> WORK TO BE COMPLETED:
Search the entries below for the word "rangle", then copy each line in which it is found.

> DATA FOR THE TASK:
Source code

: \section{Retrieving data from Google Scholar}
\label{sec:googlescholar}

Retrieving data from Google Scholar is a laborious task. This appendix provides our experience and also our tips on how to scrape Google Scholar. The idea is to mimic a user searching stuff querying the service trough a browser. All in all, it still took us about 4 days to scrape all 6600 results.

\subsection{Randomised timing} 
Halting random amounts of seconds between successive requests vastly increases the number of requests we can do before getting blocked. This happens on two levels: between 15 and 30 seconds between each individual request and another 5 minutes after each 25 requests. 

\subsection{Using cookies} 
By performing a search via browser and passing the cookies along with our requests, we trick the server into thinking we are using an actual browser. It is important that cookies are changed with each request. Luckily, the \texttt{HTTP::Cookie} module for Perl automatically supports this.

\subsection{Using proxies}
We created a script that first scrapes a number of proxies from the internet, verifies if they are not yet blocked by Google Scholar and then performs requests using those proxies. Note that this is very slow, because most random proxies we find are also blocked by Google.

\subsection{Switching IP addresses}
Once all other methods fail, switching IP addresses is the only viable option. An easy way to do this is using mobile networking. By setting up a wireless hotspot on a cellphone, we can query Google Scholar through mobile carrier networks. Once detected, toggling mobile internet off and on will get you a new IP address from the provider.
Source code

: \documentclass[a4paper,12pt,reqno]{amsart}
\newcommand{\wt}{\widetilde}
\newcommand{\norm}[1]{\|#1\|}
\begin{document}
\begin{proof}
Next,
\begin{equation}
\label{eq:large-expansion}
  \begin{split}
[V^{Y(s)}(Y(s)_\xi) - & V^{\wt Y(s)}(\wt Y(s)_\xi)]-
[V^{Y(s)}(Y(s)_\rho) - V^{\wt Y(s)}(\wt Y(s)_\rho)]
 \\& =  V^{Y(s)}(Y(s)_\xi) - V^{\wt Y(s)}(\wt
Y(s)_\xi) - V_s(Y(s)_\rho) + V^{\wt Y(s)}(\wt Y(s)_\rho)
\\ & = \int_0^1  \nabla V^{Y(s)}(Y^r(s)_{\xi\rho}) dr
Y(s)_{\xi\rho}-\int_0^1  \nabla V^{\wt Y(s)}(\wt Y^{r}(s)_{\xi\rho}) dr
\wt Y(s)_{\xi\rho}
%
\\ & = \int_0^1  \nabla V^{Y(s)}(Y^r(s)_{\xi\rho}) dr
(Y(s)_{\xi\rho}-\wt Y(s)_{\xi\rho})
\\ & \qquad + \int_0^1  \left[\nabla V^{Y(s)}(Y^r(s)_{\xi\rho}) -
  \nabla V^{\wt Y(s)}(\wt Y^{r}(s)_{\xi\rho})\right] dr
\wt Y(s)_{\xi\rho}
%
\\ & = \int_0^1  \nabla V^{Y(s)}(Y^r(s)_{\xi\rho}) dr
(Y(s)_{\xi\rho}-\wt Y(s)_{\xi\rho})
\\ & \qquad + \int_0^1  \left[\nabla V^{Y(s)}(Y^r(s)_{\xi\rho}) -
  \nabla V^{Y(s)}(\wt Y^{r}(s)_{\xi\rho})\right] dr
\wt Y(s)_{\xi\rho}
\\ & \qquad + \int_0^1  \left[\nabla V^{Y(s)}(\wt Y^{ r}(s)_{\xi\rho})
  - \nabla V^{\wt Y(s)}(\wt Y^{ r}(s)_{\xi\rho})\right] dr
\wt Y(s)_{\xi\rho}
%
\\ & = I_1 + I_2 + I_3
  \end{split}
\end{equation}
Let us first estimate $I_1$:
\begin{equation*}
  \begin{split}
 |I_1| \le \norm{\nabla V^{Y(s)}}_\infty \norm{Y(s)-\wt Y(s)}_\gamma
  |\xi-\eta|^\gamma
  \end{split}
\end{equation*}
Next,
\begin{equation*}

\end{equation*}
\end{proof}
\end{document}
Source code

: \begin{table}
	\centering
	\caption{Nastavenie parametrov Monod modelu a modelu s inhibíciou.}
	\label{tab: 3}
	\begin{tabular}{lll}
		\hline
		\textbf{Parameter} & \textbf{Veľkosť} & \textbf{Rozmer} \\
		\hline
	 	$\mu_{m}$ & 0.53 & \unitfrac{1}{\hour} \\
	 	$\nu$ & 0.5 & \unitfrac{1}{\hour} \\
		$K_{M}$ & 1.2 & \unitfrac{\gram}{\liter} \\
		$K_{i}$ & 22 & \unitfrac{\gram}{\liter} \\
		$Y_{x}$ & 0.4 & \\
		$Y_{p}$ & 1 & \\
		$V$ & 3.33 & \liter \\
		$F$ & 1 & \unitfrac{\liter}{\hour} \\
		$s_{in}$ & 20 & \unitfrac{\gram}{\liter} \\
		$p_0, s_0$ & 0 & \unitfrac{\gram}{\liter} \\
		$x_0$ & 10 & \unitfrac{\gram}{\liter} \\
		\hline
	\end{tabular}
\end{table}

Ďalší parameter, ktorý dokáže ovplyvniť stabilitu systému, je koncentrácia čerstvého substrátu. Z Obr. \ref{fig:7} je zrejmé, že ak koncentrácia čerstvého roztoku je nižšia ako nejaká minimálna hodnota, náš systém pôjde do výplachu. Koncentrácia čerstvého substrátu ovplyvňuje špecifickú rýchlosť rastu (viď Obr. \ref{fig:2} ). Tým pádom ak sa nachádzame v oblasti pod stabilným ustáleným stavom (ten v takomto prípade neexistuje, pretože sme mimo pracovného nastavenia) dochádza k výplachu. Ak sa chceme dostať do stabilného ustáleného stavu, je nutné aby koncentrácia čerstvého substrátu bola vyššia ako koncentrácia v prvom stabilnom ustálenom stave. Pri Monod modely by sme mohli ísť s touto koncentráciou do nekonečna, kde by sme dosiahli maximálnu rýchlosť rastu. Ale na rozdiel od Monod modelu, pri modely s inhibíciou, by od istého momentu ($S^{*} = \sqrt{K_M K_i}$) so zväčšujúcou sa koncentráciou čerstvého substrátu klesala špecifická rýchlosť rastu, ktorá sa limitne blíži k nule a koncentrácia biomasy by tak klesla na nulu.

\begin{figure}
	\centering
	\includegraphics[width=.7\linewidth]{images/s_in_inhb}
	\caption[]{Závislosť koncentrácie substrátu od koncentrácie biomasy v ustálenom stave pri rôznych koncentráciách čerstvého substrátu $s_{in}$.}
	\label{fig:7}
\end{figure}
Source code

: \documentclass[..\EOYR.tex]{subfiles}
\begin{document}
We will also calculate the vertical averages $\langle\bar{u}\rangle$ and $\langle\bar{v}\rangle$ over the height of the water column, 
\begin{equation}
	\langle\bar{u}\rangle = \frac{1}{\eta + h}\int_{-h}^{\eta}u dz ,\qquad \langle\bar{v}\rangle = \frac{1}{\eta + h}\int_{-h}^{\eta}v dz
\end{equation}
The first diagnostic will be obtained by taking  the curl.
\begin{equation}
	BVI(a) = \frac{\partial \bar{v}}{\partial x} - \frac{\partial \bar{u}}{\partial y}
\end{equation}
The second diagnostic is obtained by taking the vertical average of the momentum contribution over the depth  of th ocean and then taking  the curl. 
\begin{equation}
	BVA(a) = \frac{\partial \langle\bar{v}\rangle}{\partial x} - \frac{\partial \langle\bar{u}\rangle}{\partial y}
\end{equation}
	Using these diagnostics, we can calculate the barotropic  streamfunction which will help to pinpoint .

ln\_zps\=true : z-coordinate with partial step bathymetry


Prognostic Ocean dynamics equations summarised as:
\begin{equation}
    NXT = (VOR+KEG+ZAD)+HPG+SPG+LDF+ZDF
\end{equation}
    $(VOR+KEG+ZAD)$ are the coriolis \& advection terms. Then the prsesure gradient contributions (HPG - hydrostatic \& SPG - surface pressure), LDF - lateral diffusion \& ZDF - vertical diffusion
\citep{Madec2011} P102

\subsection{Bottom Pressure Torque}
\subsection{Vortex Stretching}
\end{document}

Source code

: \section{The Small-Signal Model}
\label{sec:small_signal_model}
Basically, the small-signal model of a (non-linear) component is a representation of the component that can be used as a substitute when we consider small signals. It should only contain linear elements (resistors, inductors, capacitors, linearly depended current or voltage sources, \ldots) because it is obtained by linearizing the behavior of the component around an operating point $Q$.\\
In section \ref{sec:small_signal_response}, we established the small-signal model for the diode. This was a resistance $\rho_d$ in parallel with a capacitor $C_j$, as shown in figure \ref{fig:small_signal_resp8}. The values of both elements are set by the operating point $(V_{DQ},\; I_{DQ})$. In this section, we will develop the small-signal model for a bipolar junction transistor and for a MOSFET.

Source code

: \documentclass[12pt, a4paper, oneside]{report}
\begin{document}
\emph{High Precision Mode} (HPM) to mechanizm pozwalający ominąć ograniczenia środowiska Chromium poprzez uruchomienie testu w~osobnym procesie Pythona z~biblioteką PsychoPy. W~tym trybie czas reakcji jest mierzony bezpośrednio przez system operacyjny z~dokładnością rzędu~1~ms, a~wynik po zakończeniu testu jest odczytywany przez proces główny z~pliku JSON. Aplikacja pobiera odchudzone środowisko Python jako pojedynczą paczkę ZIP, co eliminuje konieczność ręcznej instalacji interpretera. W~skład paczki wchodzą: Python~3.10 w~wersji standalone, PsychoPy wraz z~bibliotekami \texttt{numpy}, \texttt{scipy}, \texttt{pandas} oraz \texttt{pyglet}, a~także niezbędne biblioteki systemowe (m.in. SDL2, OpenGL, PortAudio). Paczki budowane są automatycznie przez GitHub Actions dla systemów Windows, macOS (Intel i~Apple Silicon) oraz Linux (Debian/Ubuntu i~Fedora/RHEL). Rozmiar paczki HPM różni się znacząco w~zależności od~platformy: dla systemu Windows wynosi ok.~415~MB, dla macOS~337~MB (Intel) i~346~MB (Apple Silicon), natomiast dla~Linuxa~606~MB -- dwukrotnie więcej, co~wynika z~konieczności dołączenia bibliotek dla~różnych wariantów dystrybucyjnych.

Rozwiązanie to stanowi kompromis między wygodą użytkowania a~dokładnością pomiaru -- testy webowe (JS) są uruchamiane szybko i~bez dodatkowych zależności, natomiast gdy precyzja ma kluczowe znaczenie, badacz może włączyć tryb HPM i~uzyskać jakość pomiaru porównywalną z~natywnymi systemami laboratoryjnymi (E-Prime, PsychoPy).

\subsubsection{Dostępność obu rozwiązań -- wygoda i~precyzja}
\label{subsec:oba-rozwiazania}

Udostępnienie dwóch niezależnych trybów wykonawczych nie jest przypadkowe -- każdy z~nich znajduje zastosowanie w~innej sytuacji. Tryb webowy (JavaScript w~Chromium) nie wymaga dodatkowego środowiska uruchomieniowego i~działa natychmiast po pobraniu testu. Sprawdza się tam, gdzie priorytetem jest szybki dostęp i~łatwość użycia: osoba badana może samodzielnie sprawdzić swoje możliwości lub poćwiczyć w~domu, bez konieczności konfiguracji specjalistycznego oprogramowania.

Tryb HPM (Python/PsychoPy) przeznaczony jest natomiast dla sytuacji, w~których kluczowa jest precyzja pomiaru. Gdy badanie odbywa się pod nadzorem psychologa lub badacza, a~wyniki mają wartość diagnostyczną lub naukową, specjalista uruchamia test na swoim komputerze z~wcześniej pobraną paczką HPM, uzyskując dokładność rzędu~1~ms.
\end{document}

> THE ANSWER:
We will also calculate the vertical averages $\langle\bar{u}\rangle$ and $\langle\bar{v}\rangle$ over the height of the water column, 
	\langle\bar{u}\rangle = \frac{1}{\eta + h}\int_{-h}^{\eta}u dz ,\qquad \langle\bar{v}\rangle = \frac{1}{\eta + h}\int_{-h}^{\eta}v dz
	BVA(a) = \frac{\partial \langle\bar{v}\rangle}{\partial x} - \frac{\partial \langle\bar{u}\rangle}{\partial y}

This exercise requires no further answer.